AIM OF THE EXERCISE:
If a line in the listing below includes the string "reference", pull it out.

━━━━

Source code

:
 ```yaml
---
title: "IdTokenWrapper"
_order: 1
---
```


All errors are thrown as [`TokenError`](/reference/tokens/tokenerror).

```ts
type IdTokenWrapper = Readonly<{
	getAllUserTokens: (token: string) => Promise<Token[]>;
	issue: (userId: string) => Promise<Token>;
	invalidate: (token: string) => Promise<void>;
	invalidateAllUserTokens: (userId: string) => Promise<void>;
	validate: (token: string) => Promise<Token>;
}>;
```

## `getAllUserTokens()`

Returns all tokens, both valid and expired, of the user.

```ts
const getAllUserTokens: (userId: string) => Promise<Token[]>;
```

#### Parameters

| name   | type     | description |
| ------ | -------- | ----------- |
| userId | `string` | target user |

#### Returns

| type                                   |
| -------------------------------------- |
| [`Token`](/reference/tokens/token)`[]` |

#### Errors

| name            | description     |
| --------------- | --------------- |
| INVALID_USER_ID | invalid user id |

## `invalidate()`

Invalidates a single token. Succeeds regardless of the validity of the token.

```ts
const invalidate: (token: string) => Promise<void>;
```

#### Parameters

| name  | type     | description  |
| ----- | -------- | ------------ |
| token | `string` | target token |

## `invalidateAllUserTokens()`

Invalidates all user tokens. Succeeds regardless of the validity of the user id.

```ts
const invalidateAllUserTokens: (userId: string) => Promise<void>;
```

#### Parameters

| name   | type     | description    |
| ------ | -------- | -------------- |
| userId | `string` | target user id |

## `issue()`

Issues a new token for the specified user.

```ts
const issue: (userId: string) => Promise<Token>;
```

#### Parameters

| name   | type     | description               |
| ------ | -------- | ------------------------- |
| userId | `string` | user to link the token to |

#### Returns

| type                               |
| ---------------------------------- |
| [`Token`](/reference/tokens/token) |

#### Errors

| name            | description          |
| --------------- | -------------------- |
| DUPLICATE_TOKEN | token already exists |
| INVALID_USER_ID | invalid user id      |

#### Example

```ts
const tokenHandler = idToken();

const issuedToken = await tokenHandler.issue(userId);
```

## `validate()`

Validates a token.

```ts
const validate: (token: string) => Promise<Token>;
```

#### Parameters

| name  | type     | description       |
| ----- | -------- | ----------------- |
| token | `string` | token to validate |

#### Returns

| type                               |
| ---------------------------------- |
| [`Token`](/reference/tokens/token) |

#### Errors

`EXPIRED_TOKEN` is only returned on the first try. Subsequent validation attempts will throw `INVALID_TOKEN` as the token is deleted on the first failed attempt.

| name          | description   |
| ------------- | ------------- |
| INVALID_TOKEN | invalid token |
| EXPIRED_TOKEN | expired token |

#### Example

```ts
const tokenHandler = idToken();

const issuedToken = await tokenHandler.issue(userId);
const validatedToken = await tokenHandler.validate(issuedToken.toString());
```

━━━━

EXERCISE ANSWER:
All errors are thrown as [`TokenError`](/reference/tokens/tokenerror).
| [`Token`](/reference/tokens/token)`[]` |
| [`Token`](/reference/tokens/token) |
| [`Token`](/reference/tokens/token) |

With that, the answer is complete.